Na tentativa de abrir canais de diálogo e espaços de troca entre povos e culturas do mundo todo, a COP 20, realizada em Lima, no Peru, inaugurou o Pavilhão Indígena. Sob direção do Caucus Indígena, o pavilhão se tornou um espaço onde povos originários pudessem expressar seus feitos, compartilhar soluções para enfrentar as mudanças climáticas e buscar apoio entre si e outros para garantir um futuro climaticamente saudável.
Apesar de representar uma conquista, no primeiro momento, o Pavilhão Indígena ficava localizado na zona verde, espaço não oficial dedicado à sociedade civil. Com a distância física entre a zona verde e a zona azul, local restrito ao espaço das negociações, ainda havia um limite de comunicação entre as pautas indígenas e as delegações de países. Nos últimos anos, no entanto, o Pavilhão Indígena passou a estar localizado na zona azul, facilitando as trocas entre representantes indígenas e negociadores.

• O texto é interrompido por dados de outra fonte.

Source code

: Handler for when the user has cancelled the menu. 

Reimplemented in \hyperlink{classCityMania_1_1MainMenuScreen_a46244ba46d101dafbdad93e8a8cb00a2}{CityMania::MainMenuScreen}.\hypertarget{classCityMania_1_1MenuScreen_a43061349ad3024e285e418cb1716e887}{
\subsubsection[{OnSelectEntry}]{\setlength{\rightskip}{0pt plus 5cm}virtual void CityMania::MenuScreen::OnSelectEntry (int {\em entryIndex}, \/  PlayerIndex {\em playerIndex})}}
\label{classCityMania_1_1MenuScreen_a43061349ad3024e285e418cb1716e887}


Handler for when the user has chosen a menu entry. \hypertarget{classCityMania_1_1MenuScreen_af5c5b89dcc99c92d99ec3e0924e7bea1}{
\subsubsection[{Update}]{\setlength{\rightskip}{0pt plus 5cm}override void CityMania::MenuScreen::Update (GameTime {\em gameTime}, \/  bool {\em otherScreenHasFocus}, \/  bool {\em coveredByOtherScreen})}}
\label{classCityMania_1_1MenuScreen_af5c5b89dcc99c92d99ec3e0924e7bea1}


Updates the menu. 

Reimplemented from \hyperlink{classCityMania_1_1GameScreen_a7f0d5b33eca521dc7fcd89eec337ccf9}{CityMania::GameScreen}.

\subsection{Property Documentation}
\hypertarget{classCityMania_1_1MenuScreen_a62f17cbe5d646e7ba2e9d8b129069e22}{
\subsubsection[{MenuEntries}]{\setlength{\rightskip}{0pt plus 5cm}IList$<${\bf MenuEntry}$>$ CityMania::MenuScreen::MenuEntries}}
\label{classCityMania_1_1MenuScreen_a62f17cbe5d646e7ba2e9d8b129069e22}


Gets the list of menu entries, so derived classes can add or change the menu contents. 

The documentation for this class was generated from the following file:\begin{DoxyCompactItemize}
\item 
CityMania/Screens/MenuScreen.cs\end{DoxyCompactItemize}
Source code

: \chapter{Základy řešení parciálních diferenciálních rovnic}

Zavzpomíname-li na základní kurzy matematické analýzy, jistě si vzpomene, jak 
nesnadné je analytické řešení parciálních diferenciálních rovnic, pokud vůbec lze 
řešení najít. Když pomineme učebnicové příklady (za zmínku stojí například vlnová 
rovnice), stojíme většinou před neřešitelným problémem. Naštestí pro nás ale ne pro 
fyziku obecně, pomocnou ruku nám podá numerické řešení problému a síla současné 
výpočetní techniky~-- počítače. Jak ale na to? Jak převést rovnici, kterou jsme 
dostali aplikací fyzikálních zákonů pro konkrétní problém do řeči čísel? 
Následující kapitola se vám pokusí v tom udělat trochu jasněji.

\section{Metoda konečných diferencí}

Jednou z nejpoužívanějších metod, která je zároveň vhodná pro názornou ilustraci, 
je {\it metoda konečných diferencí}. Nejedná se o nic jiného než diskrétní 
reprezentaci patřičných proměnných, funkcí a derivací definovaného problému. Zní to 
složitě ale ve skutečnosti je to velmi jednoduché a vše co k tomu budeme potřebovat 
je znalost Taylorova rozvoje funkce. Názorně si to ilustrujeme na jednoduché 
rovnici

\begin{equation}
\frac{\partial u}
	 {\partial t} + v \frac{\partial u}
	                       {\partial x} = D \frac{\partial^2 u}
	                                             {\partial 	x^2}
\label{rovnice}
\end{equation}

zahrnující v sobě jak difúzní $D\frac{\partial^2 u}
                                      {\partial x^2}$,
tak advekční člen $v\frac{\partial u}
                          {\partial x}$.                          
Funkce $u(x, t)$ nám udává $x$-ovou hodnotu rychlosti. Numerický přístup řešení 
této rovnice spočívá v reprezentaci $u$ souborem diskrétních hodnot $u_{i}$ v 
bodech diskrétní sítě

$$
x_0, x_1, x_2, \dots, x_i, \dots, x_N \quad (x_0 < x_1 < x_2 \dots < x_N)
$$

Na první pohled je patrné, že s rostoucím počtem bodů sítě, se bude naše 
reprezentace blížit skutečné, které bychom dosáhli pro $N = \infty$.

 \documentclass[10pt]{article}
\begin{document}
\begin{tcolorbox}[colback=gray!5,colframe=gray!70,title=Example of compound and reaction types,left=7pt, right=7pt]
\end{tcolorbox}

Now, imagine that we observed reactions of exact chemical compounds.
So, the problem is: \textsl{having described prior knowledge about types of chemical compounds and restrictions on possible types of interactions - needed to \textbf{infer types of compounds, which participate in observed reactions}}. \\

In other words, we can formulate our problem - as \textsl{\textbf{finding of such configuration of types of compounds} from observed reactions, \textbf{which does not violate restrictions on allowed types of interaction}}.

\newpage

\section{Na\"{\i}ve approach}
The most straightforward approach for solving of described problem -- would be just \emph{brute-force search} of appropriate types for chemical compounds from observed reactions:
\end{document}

Os marcos das conquistas seguiram abrindo novas frentes de diálogo. No ano em que o mundo assinava o Acordo de Paris, em 2015, foi instalada a Plataforma de Comunidades Locais e Povos Indígenas (LCIPP). Ao contrário do caucus, a plataforma é gerida por um grupo facilitador composto por sete membros de organizações indígenas e sete dos países signatários da Convenção-Quadro das Nações Unidas sobre Mudança do Clima (UNFCCC).
O Grupo Facilitador trabalha sob três pilares (i) o conhecimento, (ii) a capacitação para o engajamento e a (iii) promoção de políticas e ações climáticas. Seu propósito é aproximar povos originários do processo de negociação e permitir que negociadores aprendam com as lideranças indígenas possíveis soluções que sejam incorporadas nos acordos climáticos internacionais. Assim como o caucus atualmente tem o Brasil na copresidência, a gestão atual da plataforma acolheu uma representação tríplice rotativa que contempla um assento para o Ministério dos Povos Indígenas, representado por Gasparini Kaingang.
O caminho se faz ao caminhar, e com a COP 30 se aproximando, durante o Acampamento Terra Livre de 2025, nações indígenas do Brasil e do mundo têm agora uma Comissão Internacional Indígena dentro da conferência. Como parte de um dos círculos temáticos proposto pela presidência da COP deste ano, a comissão será presidida pela ministra Sônia Guajajara e composta por 16 outras organizações.
Esse é um exemplo de conquista alcançada pelos indígenas ao longo dos anos, ao lado de sua menção no Acordo de Paris. O protagonismo conquistado pelos povos indígenas deve ser celebrado e respeitado. Ainda que os desafios e impactos das mudanças do clima estejam longe de serem superados, em uma perspectiva de longo prazo, cada vez mais nos aproximamos da utopia em que os líderes indígenas sentarão lado a lado dos demais líderes de países.